## RECORDS

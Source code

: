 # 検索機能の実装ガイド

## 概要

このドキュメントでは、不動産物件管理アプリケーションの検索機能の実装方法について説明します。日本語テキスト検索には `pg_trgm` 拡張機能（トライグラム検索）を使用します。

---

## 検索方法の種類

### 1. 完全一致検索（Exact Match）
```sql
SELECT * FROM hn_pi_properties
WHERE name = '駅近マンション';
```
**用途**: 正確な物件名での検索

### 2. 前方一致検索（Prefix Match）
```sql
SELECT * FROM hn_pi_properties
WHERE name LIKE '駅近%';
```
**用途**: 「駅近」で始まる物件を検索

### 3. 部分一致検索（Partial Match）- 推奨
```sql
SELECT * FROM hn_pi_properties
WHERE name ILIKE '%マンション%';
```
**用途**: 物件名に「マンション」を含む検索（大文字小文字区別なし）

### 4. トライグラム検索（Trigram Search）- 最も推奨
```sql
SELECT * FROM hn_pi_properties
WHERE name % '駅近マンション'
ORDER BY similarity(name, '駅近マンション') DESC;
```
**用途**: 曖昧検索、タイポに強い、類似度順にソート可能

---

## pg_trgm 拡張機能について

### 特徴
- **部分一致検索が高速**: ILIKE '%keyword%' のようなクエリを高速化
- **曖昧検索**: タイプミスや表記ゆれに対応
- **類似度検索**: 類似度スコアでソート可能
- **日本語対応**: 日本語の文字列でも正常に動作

## PROBLEM DETAILS
Quote every entry exactly.

## WRITTEN RESPONSE
Source code

: # 検索機能の実装ガイド

## 概要

このドキュメントでは、不動産物件管理アプリケーションの検索機能の実装方法について説明します。日本語テキスト検索には `pg_trgm` 拡張機能（トライグラム検索）を使用します。

---

## 検索方法の種類

### 1. 完全一致検索（Exact Match）
```sql
SELECT * FROM hn_pi_properties
WHERE name = '駅近マンション';
```
**用途**: 正確な物件名での検索

### 2. 前方一致検索（Prefix Match）
```sql
SELECT * FROM hn_pi_properties
WHERE name LIKE '駅近%';
```
**用途**: 「駅近」で始まる物件を検索

### 3. 部分一致検索（Partial Match）- 推奨
```sql
SELECT * FROM hn_pi_properties
WHERE name ILIKE '%マンション%';
```
**用途**: 物件名に「マンション」を含む検索（大文字小文字区別なし）

### 4. トライグラム検索（Trigram Search）- 最も推奨
```sql
SELECT * FROM hn_pi_properties
WHERE name % '駅近マンション'
ORDER BY similarity(name, '駅近マンション') DESC;
```
**用途**: 曖昧検索、タイポに強い、類似度順にソート可能

---

## pg_trgm 拡張機能について

### 特徴
- **部分一致検索が高速**: ILIKE '%keyword%' のようなクエリを高速化
- **曖昧検索**: タイプミスや表記ゆれに対応
- **類似度検索**: 類似度スコアでソート可能
- **日本語対応**: 日本語の文字列でも正常に動作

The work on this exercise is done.